ACTIVITY:
Leave out the pictures, then return the records word for word.

─── INPUT FOR THIS TASK ───

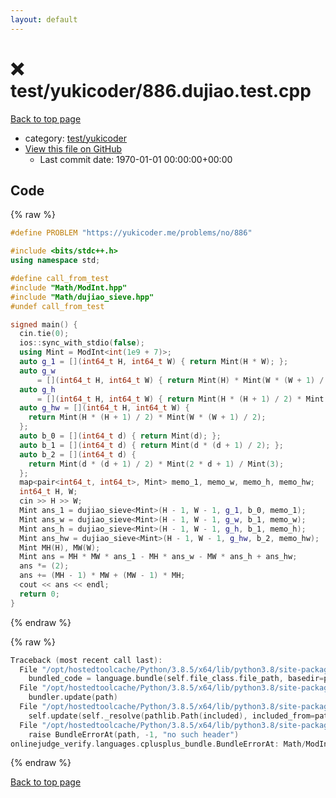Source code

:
 ```yaml
---
layout: default
---
```


<!-- mathjax config similar to math.stackexchange -->
<script type="text/javascript" async
  src="https://cdnjs.cloudflare.com/ajax/libs/mathjax/2.7.5/MathJax.js?config=TeX-MML-AM_CHTML">
</script>
<script type="text/x-mathjax-config">
  MathJax.Hub.Config({
    TeX: { equationNumbers: { autoNumber: "AMS" }},
    tex2jax: {
      inlineMath: [ ['$','$'] ],
      processEscapes: true
    },
    "HTML-CSS": { matchFontHeight: false },
    displayAlign: "left",
    displayIndent: "2em"
  });
</script>

<script type="text/javascript" src="https://cdnjs.cloudflare.com/ajax/libs/jquery/3.4.1/jquery.min.js"></script>
<script src="https://cdn.jsdelivr.net/npm/jquery-balloon-js@1.1.2/jquery.balloon.min.js" integrity="sha256-ZEYs9VrgAeNuPvs15E39OsyOJaIkXEEt10fzxJ20+2I=" crossorigin="anonymous"></script>
<script type="text/javascript" src="../../../assets/js/copy-button.js"></script>
<link rel="stylesheet" href="../../../assets/css/copy-button.css" />


# :x: test/yukicoder/886.dujiao.test.cpp

<a href="../../../index.html">Back to top page</a>

* category: <a href="../../../index.html#de60e5ba474ac43bf7562c10f5977e2d">test/yukicoder</a>
* <a href="{{ site.github.repository_url }}/blob/master/test/yukicoder/886.dujiao.test.cpp">View this file on GitHub</a>
    - Last commit date: 1970-01-01 00:00:00+00:00




## Code

<a id="unbundled"></a>
{% raw %}
```cpp
#define PROBLEM "https://yukicoder.me/problems/no/886"

#include <bits/stdc++.h>
using namespace std;

#define call_from_test
#include "Math/ModInt.hpp"
#include "Math/dujiao_sieve.hpp"
#undef call_from_test

signed main() {
  cin.tie(0);
  ios::sync_with_stdio(false);
  using Mint = ModInt<int(1e9 + 7)>;
  auto g_1 = [](int64_t H, int64_t W) { return Mint(H * W); };
  auto g_w
      = [](int64_t H, int64_t W) { return Mint(H) * Mint(W * (W + 1) / 2); };
  auto g_h
      = [](int64_t H, int64_t W) { return Mint(H * (H + 1) / 2) * Mint(W); };
  auto g_hw = [](int64_t H, int64_t W) {
    return Mint(H * (H + 1) / 2) * Mint(W * (W + 1) / 2);
  };
  auto b_0 = [](int64_t d) { return Mint(d); };
  auto b_1 = [](int64_t d) { return Mint(d * (d + 1) / 2); };
  auto b_2 = [](int64_t d) {
    return Mint(d * (d + 1) / 2) * Mint(2 * d + 1) / Mint(3);
  };
  map<pair<int64_t, int64_t>, Mint> memo_1, memo_w, memo_h, memo_hw;
  int64_t H, W;
  cin >> H >> W;
  Mint ans_1 = dujiao_sieve<Mint>(H - 1, W - 1, g_1, b_0, memo_1);
  Mint ans_w = dujiao_sieve<Mint>(H - 1, W - 1, g_w, b_1, memo_w);
  Mint ans_h = dujiao_sieve<Mint>(H - 1, W - 1, g_h, b_1, memo_h);
  Mint ans_hw = dujiao_sieve<Mint>(H - 1, W - 1, g_hw, b_2, memo_hw);
  Mint MH(H), MW(W);
  Mint ans = MH * MW * ans_1 - MH * ans_w - MW * ans_h + ans_hw;
  ans *= (2);
  ans += (MH - 1) * MW + (MW - 1) * MH;
  cout << ans << endl;
  return 0;
}

```
{% endraw %}

<a id="bundled"></a>
{% raw %}
```cpp
Traceback (most recent call last):
  File "/opt/hostedtoolcache/Python/3.8.5/x64/lib/python3.8/site-packages/onlinejudge_verify/docs.py", line 349, in write_contents
    bundled_code = language.bundle(self.file_class.file_path, basedir=pathlib.Path.cwd())
  File "/opt/hostedtoolcache/Python/3.8.5/x64/lib/python3.8/site-packages/onlinejudge_verify/languages/cplusplus.py", line 185, in bundle
    bundler.update(path)
  File "/opt/hostedtoolcache/Python/3.8.5/x64/lib/python3.8/site-packages/onlinejudge_verify/languages/cplusplus_bundle.py", line 307, in update
    self.update(self._resolve(pathlib.Path(included), included_from=path))
  File "/opt/hostedtoolcache/Python/3.8.5/x64/lib/python3.8/site-packages/onlinejudge_verify/languages/cplusplus_bundle.py", line 187, in _resolve
    raise BundleErrorAt(path, -1, "no such header")
onlinejudge_verify.languages.cplusplus_bundle.BundleErrorAt: Math/ModInt.hpp: line -1: no such header

```
{% endraw %}

<a href="../../../index.html">Back to top page</a>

───

EXERCISE SOLUTION:
Source code

:
 ```yaml
---
layout: default
---
```


<!-- mathjax config similar to math.stackexchange -->
<script type="text/javascript" async
  src="https://cdnjs.cloudflare.com/ajax/libs/mathjax/2.7.5/MathJax.js?config=TeX-MML-AM_CHTML">
</script>
<script type="text/x-mathjax-config">
  MathJax.Hub.Config({
    TeX: { equationNumbers: { autoNumber: "AMS" }},
    tex2jax: {
      inlineMath: [ ['$','$'] ],
      processEscapes: true
    },
    "HTML-CSS": { matchFontHeight: false },
    displayAlign: "left",
    displayIndent: "2em"
  });
</script>

<script type="text/javascript" src="https://cdnjs.cloudflare.com/ajax/libs/jquery/3.4.1/jquery.min.js"></script>
<script src="https://cdn.jsdelivr.net/npm/jquery-balloon-js@1.1.2/jquery.balloon.min.js" integrity="sha256-ZEYs9VrgAeNuPvs15E39OsyOJaIkXEEt10fzxJ20+2I=" crossorigin="anonymous"></script>
<script type="text/javascript" src="../../../assets/js/copy-button.js"></script>
<link rel="stylesheet" href="../../../assets/css/copy-button.css" />


# :x: test/yukicoder/886.dujiao.test.cpp

<a href="../../../index.html">Back to top page</a>

* category: <a href="../../../index.html#de60e5ba474ac43bf7562c10f5977e2d">test/yukicoder</a>
* <a href="{{ site.github.repository_url }}/blob/master/test/yukicoder/886.dujiao.test.cpp">View this file on GitHub</a>
    - Last commit date: 1970-01-01 00:00:00+00:00




## Code

<a id="unbundled"></a>
{% raw %}
```cpp
#define PROBLEM "https://yukicoder.me/problems/no/886"

#include <bits/stdc++.h>
using namespace std;

#define call_from_test
#include "Math/ModInt.hpp"
#include "Math/dujiao_sieve.hpp"
#undef call_from_test

signed main() {
  cin.tie(0);
  ios::sync_with_stdio(false);
  using Mint = ModInt<int(1e9 + 7)>;
  auto g_1 = [](int64_t H, int64_t W) { return Mint(H * W); };
  auto g_w
      = [](int64_t H, int64_t W) { return Mint(H) * Mint(W * (W + 1) / 2); };
  auto g_h
      = [](int64_t H, int64_t W) { return Mint(H * (H + 1) / 2) * Mint(W); };
  auto g_hw = [](int64_t H, int64_t W) {
    return Mint(H * (H + 1) / 2) * Mint(W * (W + 1) / 2);
  };
  auto b_0 = [](int64_t d) { return Mint(d); };
  auto b_1 = [](int64_t d) { return Mint(d * (d + 1) / 2); };
  auto b_2 = [](int64_t d) {
    return Mint(d * (d + 1) / 2) * Mint(2 * d + 1) / Mint(3);
  };
  map<pair<int64_t, int64_t>, Mint> memo_1, memo_w, memo_h, memo_hw;
  int64_t H, W;
  cin >> H >> W;
  Mint ans_1 = dujiao_sieve<Mint>(H - 1, W - 1, g_1, b_0, memo_1);
  Mint ans_w = dujiao_sieve<Mint>(H - 1, W - 1, g_w, b_1, memo_w);
  Mint ans_h = dujiao_sieve<Mint>(H - 1, W - 1, g_h, b_1, memo_h);
  Mint ans_hw = dujiao_sieve<Mint>(H - 1, W - 1, g_hw, b_2, memo_hw);
  Mint MH(H), MW(W);
  Mint ans = MH * MW * ans_1 - MH * ans_w - MW * ans_h + ans_hw;
  ans *= (2);
  ans += (MH - 1) * MW + (MW - 1) * MH;
  cout << ans << endl;
  return 0;
}

```
{% endraw %}

<a id="bundled"></a>
{% raw %}
```cpp
Traceback (most recent call last):
  File "/opt/hostedtoolcache/Python/3.8.5/x64/lib/python3.8/site-packages/onlinejudge_verify/docs.py", line 349, in write_contents
    bundled_code = language.bundle(self.file_class.file_path, basedir=pathlib.Path.cwd())
  File "/opt/hostedtoolcache/Python/3.8.5/x64/lib/python3.8/site-packages/onlinejudge_verify/languages/cplusplus.py", line 185, in bundle
    bundler.update(path)
  File "/opt/hostedtoolcache/Python/3.8.5/x64/lib/python3.8/site-packages/onlinejudge_verify/languages/cplusplus_bundle.py", line 307, in update
    self.update(self._resolve(pathlib.Path(included), included_from=path))
  File "/opt/hostedtoolcache/Python/3.8.5/x64/lib/python3.8/site-packages/onlinejudge_verify/languages/cplusplus_bundle.py", line 187, in _resolve
    raise BundleErrorAt(path, -1, "no such header")
onlinejudge_verify.languages.cplusplus_bundle.BundleErrorAt: Math/ModInt.hpp: line -1: no such header

```
{% endraw %}

<a href="../../../index.html">Back to top page</a>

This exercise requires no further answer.